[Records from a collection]

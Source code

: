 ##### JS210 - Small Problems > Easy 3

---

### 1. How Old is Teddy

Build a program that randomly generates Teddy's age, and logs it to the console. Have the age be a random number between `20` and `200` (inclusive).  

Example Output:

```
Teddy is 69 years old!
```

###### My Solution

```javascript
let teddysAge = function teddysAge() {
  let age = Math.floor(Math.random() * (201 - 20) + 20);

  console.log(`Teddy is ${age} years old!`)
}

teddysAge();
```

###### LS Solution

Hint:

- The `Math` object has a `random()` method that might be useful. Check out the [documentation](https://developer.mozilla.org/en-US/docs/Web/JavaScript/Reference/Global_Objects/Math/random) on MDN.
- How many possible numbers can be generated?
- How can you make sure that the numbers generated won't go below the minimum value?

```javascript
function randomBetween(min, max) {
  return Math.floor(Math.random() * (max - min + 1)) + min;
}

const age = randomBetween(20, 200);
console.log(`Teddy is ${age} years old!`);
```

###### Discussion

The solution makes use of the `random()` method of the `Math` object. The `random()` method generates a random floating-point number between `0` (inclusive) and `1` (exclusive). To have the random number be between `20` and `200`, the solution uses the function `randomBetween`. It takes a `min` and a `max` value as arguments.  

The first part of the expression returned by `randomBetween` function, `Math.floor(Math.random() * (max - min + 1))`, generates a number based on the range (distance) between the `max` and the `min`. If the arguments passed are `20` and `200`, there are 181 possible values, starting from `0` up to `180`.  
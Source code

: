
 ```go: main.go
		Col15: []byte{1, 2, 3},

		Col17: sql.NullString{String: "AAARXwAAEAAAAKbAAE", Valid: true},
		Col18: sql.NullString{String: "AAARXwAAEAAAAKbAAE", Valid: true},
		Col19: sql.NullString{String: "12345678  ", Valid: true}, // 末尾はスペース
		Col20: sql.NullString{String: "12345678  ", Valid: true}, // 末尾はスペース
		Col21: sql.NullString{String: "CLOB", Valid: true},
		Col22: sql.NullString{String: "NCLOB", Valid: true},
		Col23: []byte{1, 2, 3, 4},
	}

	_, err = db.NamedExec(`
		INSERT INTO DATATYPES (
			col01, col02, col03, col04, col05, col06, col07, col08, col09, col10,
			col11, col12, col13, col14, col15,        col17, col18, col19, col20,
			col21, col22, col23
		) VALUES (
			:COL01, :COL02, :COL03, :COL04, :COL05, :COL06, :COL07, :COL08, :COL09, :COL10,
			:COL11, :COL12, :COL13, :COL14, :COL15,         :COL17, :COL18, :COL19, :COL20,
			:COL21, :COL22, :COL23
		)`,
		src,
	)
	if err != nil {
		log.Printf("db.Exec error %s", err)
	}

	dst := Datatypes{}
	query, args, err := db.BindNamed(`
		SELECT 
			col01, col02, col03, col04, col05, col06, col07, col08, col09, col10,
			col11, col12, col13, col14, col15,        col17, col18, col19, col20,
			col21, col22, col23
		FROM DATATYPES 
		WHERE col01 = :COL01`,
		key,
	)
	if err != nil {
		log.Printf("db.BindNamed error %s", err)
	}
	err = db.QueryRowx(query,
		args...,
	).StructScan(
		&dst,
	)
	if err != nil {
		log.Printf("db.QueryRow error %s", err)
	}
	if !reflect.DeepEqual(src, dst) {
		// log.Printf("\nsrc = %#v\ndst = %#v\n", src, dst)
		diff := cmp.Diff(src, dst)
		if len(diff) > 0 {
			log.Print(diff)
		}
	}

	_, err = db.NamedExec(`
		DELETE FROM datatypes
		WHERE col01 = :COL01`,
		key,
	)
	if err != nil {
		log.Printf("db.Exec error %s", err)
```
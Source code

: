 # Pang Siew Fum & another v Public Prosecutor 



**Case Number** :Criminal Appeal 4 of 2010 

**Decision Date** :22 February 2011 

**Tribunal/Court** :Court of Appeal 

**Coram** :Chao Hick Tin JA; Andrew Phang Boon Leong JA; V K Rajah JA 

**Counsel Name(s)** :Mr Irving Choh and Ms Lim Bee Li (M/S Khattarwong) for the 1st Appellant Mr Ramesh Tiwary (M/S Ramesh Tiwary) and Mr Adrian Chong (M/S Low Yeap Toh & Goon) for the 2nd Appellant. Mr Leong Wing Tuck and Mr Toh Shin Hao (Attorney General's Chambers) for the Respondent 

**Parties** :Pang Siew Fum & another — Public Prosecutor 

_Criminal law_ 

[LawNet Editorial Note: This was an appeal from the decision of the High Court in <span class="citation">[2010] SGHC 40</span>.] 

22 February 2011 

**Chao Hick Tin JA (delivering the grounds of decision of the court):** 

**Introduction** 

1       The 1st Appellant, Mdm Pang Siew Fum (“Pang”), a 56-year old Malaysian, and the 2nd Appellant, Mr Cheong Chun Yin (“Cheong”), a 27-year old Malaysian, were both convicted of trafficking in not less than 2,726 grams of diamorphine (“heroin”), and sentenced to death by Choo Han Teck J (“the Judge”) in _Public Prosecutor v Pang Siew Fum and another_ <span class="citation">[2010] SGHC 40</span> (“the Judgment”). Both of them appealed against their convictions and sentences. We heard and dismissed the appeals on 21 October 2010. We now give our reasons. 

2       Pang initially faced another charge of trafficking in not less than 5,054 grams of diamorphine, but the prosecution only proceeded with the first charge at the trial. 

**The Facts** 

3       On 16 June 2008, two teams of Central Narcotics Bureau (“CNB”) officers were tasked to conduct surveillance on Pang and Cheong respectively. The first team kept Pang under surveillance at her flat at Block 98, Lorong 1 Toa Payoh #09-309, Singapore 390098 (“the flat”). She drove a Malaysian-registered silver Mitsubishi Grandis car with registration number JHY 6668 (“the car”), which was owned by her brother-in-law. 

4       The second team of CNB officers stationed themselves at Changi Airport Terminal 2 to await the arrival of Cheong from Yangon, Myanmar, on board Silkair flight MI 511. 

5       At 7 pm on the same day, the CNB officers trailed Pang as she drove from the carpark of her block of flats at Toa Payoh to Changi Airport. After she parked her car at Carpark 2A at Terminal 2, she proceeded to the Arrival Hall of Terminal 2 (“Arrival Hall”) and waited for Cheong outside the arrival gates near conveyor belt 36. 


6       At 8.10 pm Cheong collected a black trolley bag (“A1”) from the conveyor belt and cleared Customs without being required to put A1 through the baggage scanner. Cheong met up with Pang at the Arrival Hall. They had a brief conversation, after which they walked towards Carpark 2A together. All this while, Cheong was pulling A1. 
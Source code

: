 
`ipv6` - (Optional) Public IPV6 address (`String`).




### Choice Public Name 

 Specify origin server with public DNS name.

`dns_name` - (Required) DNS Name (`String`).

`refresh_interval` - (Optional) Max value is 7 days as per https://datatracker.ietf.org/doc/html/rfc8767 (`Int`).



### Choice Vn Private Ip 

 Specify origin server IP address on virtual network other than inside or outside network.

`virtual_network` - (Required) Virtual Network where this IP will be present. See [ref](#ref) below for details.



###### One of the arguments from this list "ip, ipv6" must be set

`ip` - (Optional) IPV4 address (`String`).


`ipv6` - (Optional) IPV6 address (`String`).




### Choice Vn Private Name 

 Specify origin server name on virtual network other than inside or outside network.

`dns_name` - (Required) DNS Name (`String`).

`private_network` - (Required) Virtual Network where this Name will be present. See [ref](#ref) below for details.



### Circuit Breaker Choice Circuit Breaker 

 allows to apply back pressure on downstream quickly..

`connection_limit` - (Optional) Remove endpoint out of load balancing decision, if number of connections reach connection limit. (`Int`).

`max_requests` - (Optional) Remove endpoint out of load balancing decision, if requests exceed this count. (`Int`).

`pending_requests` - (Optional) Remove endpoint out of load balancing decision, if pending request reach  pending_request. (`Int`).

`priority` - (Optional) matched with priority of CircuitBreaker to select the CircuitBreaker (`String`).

Task directions: Every line from the data above that contains "drove" must appear in the answer.

Exercise result:
3       On 16 June 2008, two teams of Central Narcotics Bureau (“CNB”) officers were tasked to conduct surveillance on Pang and Cheong respectively. The first team kept Pang under surveillance at her flat at Block 98, Lorong 1 Toa Payoh #09-309, Singapore 390098 (“the flat”). She drove a Malaysian-registered silver Mitsubishi Grandis car with registration number JHY 6668 (“the car”), which was owned by her brother-in-law. 
5       At 7 pm on the same day, the CNB officers trailed Pang as she drove from the carpark of her block of flats at Toa Payoh to Changi Airport. After she parked her car at Carpark 2A at Terminal 2, she proceeded to the Arrival Hall of Terminal 2 (“Arrival Hall”) and waited for Cheong outside the arrival gates near conveyor belt 36. 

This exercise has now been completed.